PROMPT: All of the data that follows should be retyped exactly, please, except the pictures.

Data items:

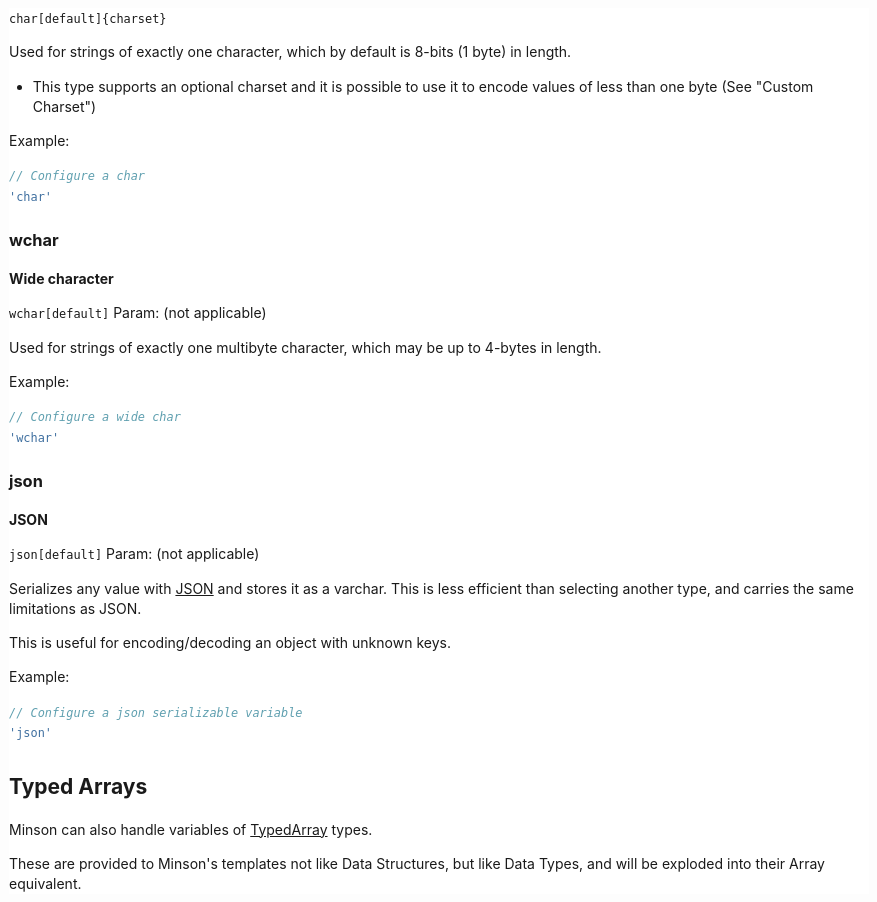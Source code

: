 `char[default]{charset}`

Used for strings of exactly one character, which by default is 8-bits (1 byte)
in length.

- This type supports an optional charset and it is possible to use it to encode
values of less than one byte (See "Custom Charset")

Example:
```javascript
// Configure a char
'char'
```

### wchar

**Wide character**

`wchar[default]`
Param: (not applicable)

Used for strings of exactly one multibyte character, which may be up to
4-bytes in length. 

Example:
```javascript
// Configure a wide char
'wchar'
```

### json

**JSON**

`json[default]`
Param: (not applicable)

Serializes any value with [JSON](https://developer.mozilla.org/en-US/docs/Web/JavaScript/Reference/Global_Objects/JSON/stringify)
and stores it as a varchar. This is less efficient than selecting another
type, and carries the same limitations as JSON.

This is useful for encoding/decoding an object with unknown keys.

Example:
```javascript
// Configure a json serializable variable
'json'
```

## Typed Arrays

Minson can also handle variables of [TypedArray](https://developer.mozilla.org/en-US/docs/Web/JavaScript/Reference/Global_Objects/TypedArray) types.

These are provided to Minson's templates not like Data Structures, but like 
Data Types, and will be exploded into their Array equivalent.

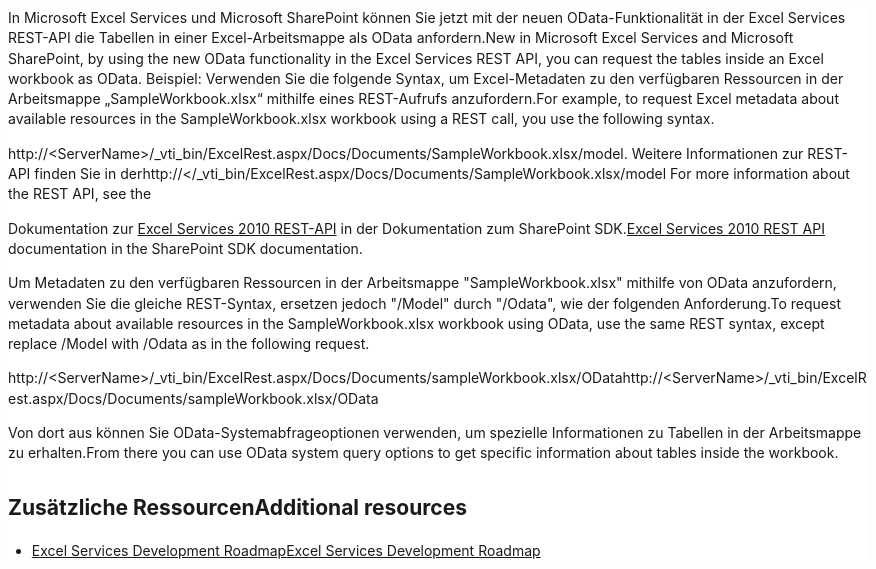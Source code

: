 <span data-ttu-id="19238-201">In Microsoft Excel Services und Microsoft SharePoint können Sie jetzt mit der neuen OData-Funktionalität in der Excel Services REST-API die Tabellen in einer Excel-Arbeitsmappe als OData anfordern.</span><span class="sxs-lookup"><span data-stu-id="19238-201">New in Microsoft Excel Services and Microsoft SharePoint, by using the new OData functionality in the Excel Services REST API, you can request the tables inside an Excel workbook as OData.</span></span> <span data-ttu-id="19238-202">Beispiel: Verwenden Sie die folgende Syntax, um Excel-Metadaten zu den verfügbaren Ressourcen in der Arbeitsmappe „SampleWorkbook.xlsx“ mithilfe eines REST-Aufrufs anzufordern.</span><span class="sxs-lookup"><span data-stu-id="19238-202">For example, to request Excel metadata about available resources in the SampleWorkbook.xlsx workbook using a REST call, you use the following syntax.</span></span>
  
    
    
<span data-ttu-id="19238-203">http://\<ServerName\>/_vti_bin/ExcelRest.aspx/Docs/Documents/SampleWorkbook.xlsx/model. Weitere Informationen zur REST-API finden Sie in der</span><span class="sxs-lookup"><span data-stu-id="19238-203">http://\</_vti_bin/ExcelRest.aspx/Docs/Documents/SampleWorkbook.xlsx/model For more information about the REST API, see the</span></span> 
  
    
    
 <span data-ttu-id="19238-204">Dokumentation zur [Excel Services 2010 REST-API](http://msdn.microsoft.com/de-de/library/ee556413.aspx) in der Dokumentation zum SharePoint SDK.</span><span class="sxs-lookup"><span data-stu-id="19238-204">[Excel Services 2010 REST API](http://msdn.microsoft.com/de-de/library/ee556413.aspx) documentation in the SharePoint SDK documentation.</span></span>
  
    
    
<span data-ttu-id="19238-205">Um Metadaten zu den verfügbaren Ressourcen in der Arbeitsmappe "SampleWorkbook.xlsx" mithilfe von OData anzufordern, verwenden Sie die gleiche REST-Syntax, ersetzen jedoch "/Model" durch "/Odata", wie der folgenden Anforderung.</span><span class="sxs-lookup"><span data-stu-id="19238-205">To request metadata about available resources in the SampleWorkbook.xlsx workbook using OData, use the same REST syntax, except replace /Model with /Odata as in the following request.</span></span> 
  
    
    
<span data-ttu-id="19238-206">http://\<ServerName\>/_vti_bin/ExcelRest.aspx/Docs/Documents/sampleWorkbook.xlsx/OData</span><span class="sxs-lookup"><span data-stu-id="19238-206">http://\<ServerName\>/_vti_bin/ExcelRest.aspx/Docs/Documents/sampleWorkbook.xlsx/OData</span></span>
  
    
    
<span data-ttu-id="19238-207">Von dort aus können Sie OData-Systemabfrageoptionen verwenden, um spezielle Informationen zu Tabellen in der Arbeitsmappe zu erhalten.</span><span class="sxs-lookup"><span data-stu-id="19238-207">From there you can use OData system query options to get specific information about tables inside the workbook.</span></span>
  
    
    

## <a name="additional-resources"></a><span data-ttu-id="19238-208">Zusätzliche Ressourcen</span><span class="sxs-lookup"><span data-stu-id="19238-208">Additional resources</span></span>


-  [<span data-ttu-id="19238-209">Excel Services Development Roadmap</span><span class="sxs-lookup"><span data-stu-id="19238-209">Excel Services Development Roadmap</span></span>](excel-services-development-roadmap.md)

COMPLETED EXERCISE:
Source code

: `char[default]{charset}`

Used for strings of exactly one character, which by default is 8-bits (1 byte)
in length.

- This type supports an optional charset and it is possible to use it to encode
values of less than one byte (See "Custom Charset")

Example:
```javascript
// Configure a char
'char'
```

### wchar

**Wide character**

`wchar[default]`
Param: (not applicable)

Used for strings of exactly one multibyte character, which may be up to
4-bytes in length. 

Example:
```javascript
// Configure a wide char
'wchar'
```

### json

**JSON**

`json[default]`
Param: (not applicable)

Serializes any value with [JSON](https://developer.mozilla.org/en-US/docs/Web/JavaScript/Reference/Global_Objects/JSON/stringify)
and stores it as a varchar. This is less efficient than selecting another
type, and carries the same limitations as JSON.

This is useful for encoding/decoding an object with unknown keys.

Example:
```javascript
// Configure a json serializable variable
'json'
```

## Typed Arrays

Minson can also handle variables of [TypedArray](https://developer.mozilla.org/en-US/docs/Web/JavaScript/Reference/Global_Objects/TypedArray) types.

These are provided to Minson's templates not like Data Structures, but like 
Data Types, and will be exploded into their Array equivalent.

Source code

: <span data-ttu-id="19238-201">In Microsoft Excel Services und Microsoft SharePoint können Sie jetzt mit der neuen OData-Funktionalität in der Excel Services REST-API die Tabellen in einer Excel-Arbeitsmappe als OData anfordern.</span><span class="sxs-lookup"><span data-stu-id="19238-201">New in Microsoft Excel Services and Microsoft SharePoint, by using the new OData functionality in the Excel Services REST API, you can request the tables inside an Excel workbook as OData.</span></span> <span data-ttu-id="19238-202">Beispiel: Verwenden Sie die folgende Syntax, um Excel-Metadaten zu den verfügbaren Ressourcen in der Arbeitsmappe „SampleWorkbook.xlsx“ mithilfe eines REST-Aufrufs anzufordern.</span><span class="sxs-lookup"><span data-stu-id="19238-202">For example, to request Excel metadata about available resources in the SampleWorkbook.xlsx workbook using a REST call, you use the following syntax.</span></span>
  
    
    
<span data-ttu-id="19238-203">http://\<ServerName\>/_vti_bin/ExcelRest.aspx/Docs/Documents/SampleWorkbook.xlsx/model. Weitere Informationen zur REST-API finden Sie in der</span><span class="sxs-lookup"><span data-stu-id="19238-203">http://\</_vti_bin/ExcelRest.aspx/Docs/Documents/SampleWorkbook.xlsx/model For more information about the REST API, see the</span></span> 
  
    
    
 <span data-ttu-id="19238-204">Dokumentation zur [Excel Services 2010 REST-API](http://msdn.microsoft.com/de-de/library/ee556413.aspx) in der Dokumentation zum SharePoint SDK.</span><span class="sxs-lookup"><span data-stu-id="19238-204">[Excel Services 2010 REST API](http://msdn.microsoft.com/de-de/library/ee556413.aspx) documentation in the SharePoint SDK documentation.</span></span>
  
    
    
<span data-ttu-id="19238-205">Um Metadaten zu den verfügbaren Ressourcen in der Arbeitsmappe "SampleWorkbook.xlsx" mithilfe von OData anzufordern, verwenden Sie die gleiche REST-Syntax, ersetzen jedoch "/Model" durch "/Odata", wie der folgenden Anforderung.</span><span class="sxs-lookup"><span data-stu-id="19238-205">To request metadata about available resources in the SampleWorkbook.xlsx workbook using OData, use the same REST syntax, except replace /Model with /Odata as in the following request.</span></span> 
  
    
    
<span data-ttu-id="19238-206">http://\<ServerName\>/_vti_bin/ExcelRest.aspx/Docs/Documents/sampleWorkbook.xlsx/OData</span><span class="sxs-lookup"><span data-stu-id="19238-206">http://\<ServerName\>/_vti_bin/ExcelRest.aspx/Docs/Documents/sampleWorkbook.xlsx/OData</span></span>
  
    
    
<span data-ttu-id="19238-207">Von dort aus können Sie OData-Systemabfrageoptionen verwenden, um spezielle Informationen zu Tabellen in der Arbeitsmappe zu erhalten.</span><span class="sxs-lookup"><span data-stu-id="19238-207">From there you can use OData system query options to get specific information about tables inside the workbook.</span></span>
  
    
    

## <a name="additional-resources"></a><span data-ttu-id="19238-208">Zusätzliche Ressourcen</span><span class="sxs-lookup"><span data-stu-id="19238-208">Additional resources</span></span>


-  [<span data-ttu-id="19238-209">Excel Services Development Roadmap</span><span class="sxs-lookup"><span data-stu-id="19238-209">Excel Services Development Roadmap</span></span>](excel-services-development-roadmap.md)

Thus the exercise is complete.